EXERCISE DETAILS — Would you print exactly the lines that begin the listing and continue through the line holding "## [1.0.0-beta1] - 2019-05-27"? No pictures, please.

RECORDS FOR PROCESSING —

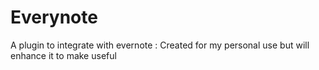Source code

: # Everynote
A plugin to integrate with evernote : Created for my personal use but will enhance it to make  useful 
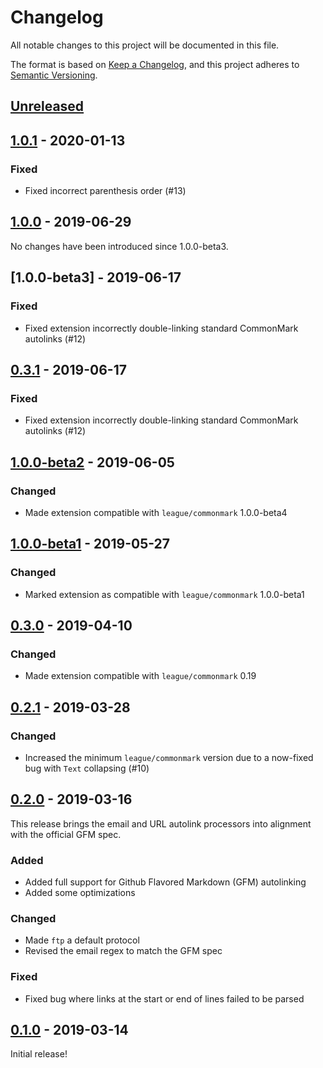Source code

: # Changelog

All notable changes to this project will be documented in this file.

The format is based on [Keep a Changelog](https://keepachangelog.com/en/1.0.0/),
and this project adheres to [Semantic Versioning](https://semver.org/spec/v2.0.0.html).

## [Unreleased][unreleased]

## [1.0.1] - 2020-01-13

### Fixed

 - Fixed incorrect parenthesis order (#13)

## [1.0.0] - 2019-06-29

No changes have been introduced since 1.0.0-beta3.

## [1.0.0-beta3] - 2019-06-17

### Fixed

 - Fixed extension incorrectly double-linking standard CommonMark autolinks (#12)

## [0.3.1] - 2019-06-17

### Fixed

 - Fixed extension incorrectly double-linking standard CommonMark autolinks (#12)

## [1.0.0-beta2] - 2019-06-05

### Changed

 - Made extension compatible with `league/commonmark` 1.0.0-beta4

## [1.0.0-beta1] - 2019-05-27

### Changed

 - Marked extension as compatible with `league/commonmark` 1.0.0-beta1

## [0.3.0] - 2019-04-10

### Changed

 - Made extension compatible with `league/commonmark` 0.19

## [0.2.1] - 2019-03-28

### Changed

 - Increased the minimum `league/commonmark` version due to a now-fixed bug with `Text` collapsing (#10)

## [0.2.0] - 2019-03-16

This release brings the email and URL autolink processors into alignment with the official GFM spec.

### Added

 - Added full support for Github Flavored Markdown (GFM) autolinking
 - Added some optimizations

### Changed

 - Made `ftp` a default protocol
 - Revised the email regex to match the GFM spec

### Fixed

 - Fixed bug where links at the start or end of lines failed to be parsed

## [0.1.0] - 2019-03-14

Initial release!

[unreleased]: https://github.com/thephpleague/commonmark-ext-autolink/compare/v1.0.1...HEAD
[1.0.1]: https://github.com/thephpleague/commonmark-ext-autolink/compare/v1.0.0...v1.0.1
[1.0.0]: https://github.com/thephpleague/commonmark-ext-autolink/compare/v1.0.0-beta3...v1.0.0
[1.0.0-beta2]: https://github.com/thephpleague/commonmark-ext-autolink/compare/v1.0.0-beta2...v1.0.0-beta3
[1.0.0-beta2]: https://github.com/thephpleague/commonmark-ext-autolink/compare/v1.0.0-beta1...v1.0.0-beta2
[1.0.0-beta1]: https://github.com/thephpleague/commonmark-ext-autolink/compare/v0.3.0...v1.0.0-beta1
[0.3.1]: https://github.com/thephpleague/commonmark-ext-autolink/compare/v0.3.0...v0.3.1
[0.3.0]: https://github.com/thephpleague/commonmark-ext-autolink/compare/v0.2.1...v0.3.0
[0.2.1]: https://github.com/thephpleague/commonmark-ext-autolink/compare/v0.2.0...v0.2.1
[0.2.0]: https://github.com/thephpleague/commonmark-ext-autolink/compare/v0.1.0...v0.2.0
[0.1.0]: https://github.com/thephpleague/commonmark-ext-autolink/commits/v0.1.0
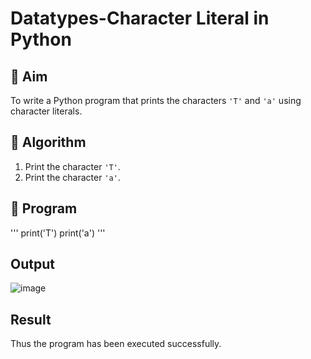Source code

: # Datatypes-Character Literal in Python

## 🎯 Aim
To write a Python program that prints the characters `'T'` and `'a'` using character literals.

## 🧠 Algorithm
1. Print the character `'T'`.
2. Print the character `'a'`.

## 🧾 Program
'''
print('T')
print('a')
'''

## Output
![image](https://github.com/user-attachments/assets/43b5cc76-b49a-42ed-93e5-22ab5b9c98c9)

## Result
Thus the program has been executed successfully.
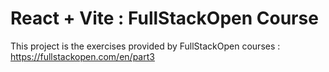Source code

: # React + Vite : FullStackOpen Course

This project is the exercises provided by FullStackOpen courses : https://fullstackopen.com/en/part3
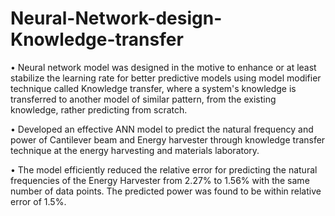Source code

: # Neural-Network-design-Knowledge-transfer
• Neural network model was designed in the motive to enhance or at least stabilize the learning rate for better predictive models using 
model modifier technique called Knowledge transfer, where a system's knowledge is transferred to another model of similar pattern, from
the existing knowledge, rather predicting from scratch.

• Developed an effective ANN model to predict the natural frequency and power of Cantilever beam and Energy harvester through knowledge
transfer technique at the energy harvesting and materials laboratory.


• The model efficiently reduced the relative error for predicting the natural frequencies of the Energy Harvester from 2.27% to
1.56% with the same number of data points. The predicted power was found to be within relative error of 1.5%.
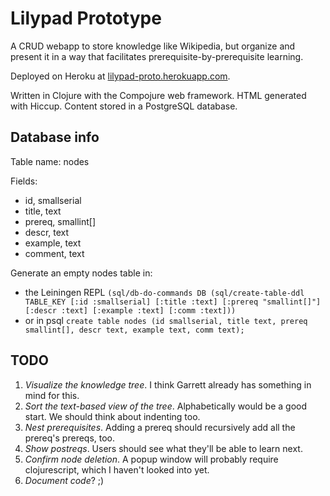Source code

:Lilypad Prototype
=================

A CRUD webapp to store knowledge like Wikipedia, but organize and present it in a way that facilitates prerequisite-by-prerequisite learning.

Deployed on Heroku at 
[lilypad-proto.herokuapp.com](http://lilypad-proto.herokuapp.com).

Written in Clojure with the Compojure web framework.  HTML generated with Hiccup.  Content stored in a PostgreSQL database.

Database info
-------------

Table name: nodes

Fields:
* id, smallserial
* title, text
* prereq, smallint[]
* descr, text
* example, text
* comment, text

Generate an empty nodes table in:
* the Leiningen REPL
  `(sql/db-do-commands DB (sql/create-table-ddl TABLE_KEY [:id :smallserial] [:title :text] [:prereq "smallint[]"] [:descr :text] [:example :text] [:comm :text]))`
* or in psql
  `create table nodes (id smallserial, title text, prereq smallint[], descr text, example text, comm text);`

TODO 
----

1.  *Visualize the knowledge tree*.  I think Garrett already has something in mind for this.
2.  *Sort the text-based view of the tree*.  Alphabetically would be a good start.  We should think about indenting too.
3.  *Nest prerequisites*.  Adding a prereq should recursively add all the prereq's prereqs, too.
4.  *Show postreqs*.  Users should see what they'll be able to learn next.
5.  *Confirm node deletion*.  A popup window will probably require clojurescript, which I haven't looked into yet.
6.  *Document code*?  ;)

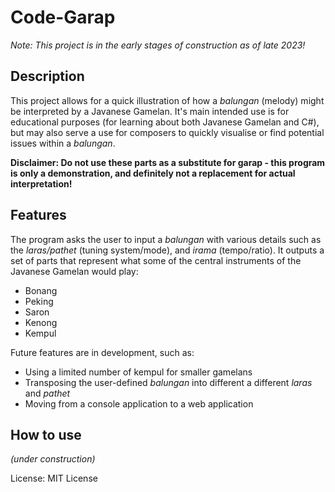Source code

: # Code-Garap

*Note: This project is in the early stages of construction as of late 2023!*

## Description
This project allows for a quick illustration of how a *balungan* (melody) might be interpreted by a Javanese Gamelan. It's main intended use is for educational purposes (for learning about both Javanese Gamelan and C#), but may also serve a use for composers to quickly visualise or find potential issues within a *balungan*.

**Disclaimer: Do not use these parts as a substitute for garap - this program is only a demonstration, and definitely not a replacement for actual interpretation!**

## Features
The program asks the user to input a *balungan* with various details such as the *laras/pathet* (tuning system/mode), and *irama* (tempo/ratio). It outputs a set of parts that represent what some of the central instruments of the Javanese Gamelan would play:
+ Bonang
+ Peking
+ Saron
+ Kenong
+ Kempul

Future features are in development, such as:
+ Using a limited number of kempul for smaller gamelans
+ Transposing the user-defined *balungan* into different a different *laras* and *pathet*
+ Moving from a console application to a web application

## How to use
*(under construction)*

License: MIT License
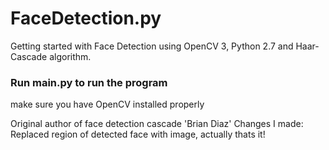 # FaceDetection.py
Getting started with Face Detection using OpenCV 3, Python 2.7 and Haar-Cascade algorithm.

### Run main.py to run the program
make sure you have OpenCV installed properly

Original author of face detection cascade 'Brian Diaz'
Changes I made: Replaced region of detected face with image, actually thats it!
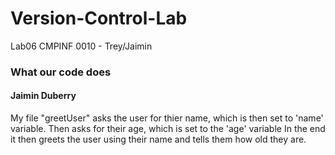 # Version-Control-Lab
Lab06 CMPINF 0010 - Trey/Jaimin

### What our code does

#### Jaimin Duberry
My file "greetUser" asks the user for thier name, which is then set to 'name' variable. 
Then asks for their age, which is set to the 'age' variable 
In the end it then greets the user using their name and tells them how old they are. 


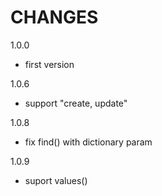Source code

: CHANGES
===============
1.0.0

- first version


1.0.6

- support "create, update"

1.0.8

- fix find() with dictionary param

1.0.9

- suport values()
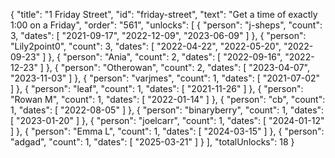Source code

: {
  "title": "1 Friday Street",
  "id": "friday-street",
  "text": "Get a time of exactly 1:00 on a Friday",
  "order": "561",
  "unlocks": [
    {
      "person": "j-sheps",
      "count": 3,
      "dates": [
        "2021-09-17",
        "2022-12-09",
        "2023-06-09"
      ]
    },
    {
      "person": "Lily2point0",
      "count": 3,
      "dates": [
        "2022-04-22",
        "2022-05-20",
        "2022-09-23"
      ]
    },
    {
      "person": "Ania",
      "count": 2,
      "dates": [
        "2022-09-16",
        "2022-12-23"
      ]
    },
    {
      "person": "Otherowan",
      "count": 2,
      "dates": [
        "2023-04-07",
        "2023-11-03"
      ]
    },
    {
      "person": "varjmes",
      "count": 1,
      "dates": [
        "2021-07-02"
      ]
    },
    {
      "person": "leaf",
      "count": 1,
      "dates": [
        "2021-11-26"
      ]
    },
    {
      "person": "Rowan M",
      "count": 1,
      "dates": [
        "2022-01-14"
      ]
    },
    {
      "person": "cb",
      "count": 1,
      "dates": [
        "2022-08-05"
      ]
    },
    {
      "person": "binaryberry",
      "count": 1,
      "dates": [
        "2023-01-20"
      ]
    },
    {
      "person": "joelcarr",
      "count": 1,
      "dates": [
        "2024-01-12"
      ]
    },
    {
      "person": "Emma L",
      "count": 1,
      "dates": [
        "2024-03-15"
      ]
    },
    {
      "person": "adgad",
      "count": 1,
      "dates": [
        "2025-03-21"
      ]
    }
  ],
  "totalUnlocks": 18
}
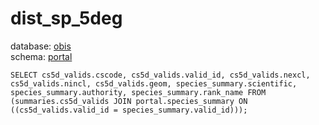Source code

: # dist_sp_5deg
database: [obis](../)  
schema: [portal](portal)  

    SELECT cs5d_valids.cscode, cs5d_valids.valid_id, cs5d_valids.nexcl, cs5d_valids.nincl, cs5d_valids.geom, species_summary.scientific, species_summary.authority, species_summary.rank_name FROM (summaries.cs5d_valids JOIN portal.species_summary ON ((cs5d_valids.valid_id = species_summary.valid_id)));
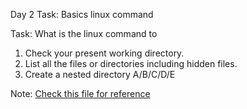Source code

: Day 2 Task: Basics linux command

Task: What is the linux command to

1. Check your present working directory.
2. List all the files or directories including hidden files.
3. Create a nested directory A/B/C/D/E

Note: [Check this file for reference](basic-linux-command.md)



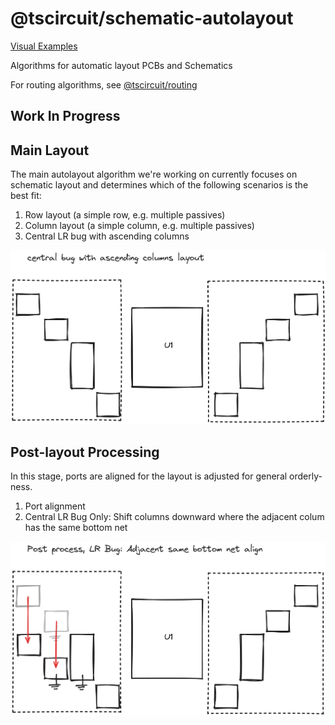 # @tscircuit/schematic-autolayout

[Visual Examples](https://autolayout.tscircuit.com)

Algorithms for automatic layout PCBs and Schematics

For routing algorithms, see [@tscircuit/routing](https://github.com/tscircuit/routing)

## Work In Progress

## Main Layout

The main autolayout algorithm we're working on currently focuses on schematic
layout and determines which of the following scenarios is the best fit:

1. Row layout (a simple row, e.g. multiple passives)
2. Column layout (a simple column, e.g. multiple passives)
3. Central LR bug with ascending columns

![](./docs/2024-04-24-22-36-58.png)

## Post-layout Processing

In this stage, ports are aligned for the layout is adjusted for general orderly-ness.

1. Port alignment
2. Central LR Bug Only: Shift columns downward where the adjacent colum has the
   same bottom net

![](./docs/2024-04-24-22-39-24.png)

ANSWER BOX —
Source code

: # Everynote
A plugin to integrate with evernote : Created for my personal use but will enhance it to make  useful 
Source code

: # Changelog

All notable changes to this project will be documented in this file.

The format is based on [Keep a Changelog](https://keepachangelog.com/en/1.0.0/),
and this project adheres to [Semantic Versioning](https://semver.org/spec/v2.0.0.html).

## [Unreleased][unreleased]

## [1.0.1] - 2020-01-13

### Fixed

 - Fixed incorrect parenthesis order (#13)

## [1.0.0] - 2019-06-29

No changes have been introduced since 1.0.0-beta3.

## [1.0.0-beta3] - 2019-06-17

### Fixed

 - Fixed extension incorrectly double-linking standard CommonMark autolinks (#12)

## [0.3.1] - 2019-06-17

### Fixed

 - Fixed extension incorrectly double-linking standard CommonMark autolinks (#12)

## [1.0.0-beta2] - 2019-06-05

### Changed

 - Made extension compatible with `league/commonmark` 1.0.0-beta4

## [1.0.0-beta1] - 2019-05-27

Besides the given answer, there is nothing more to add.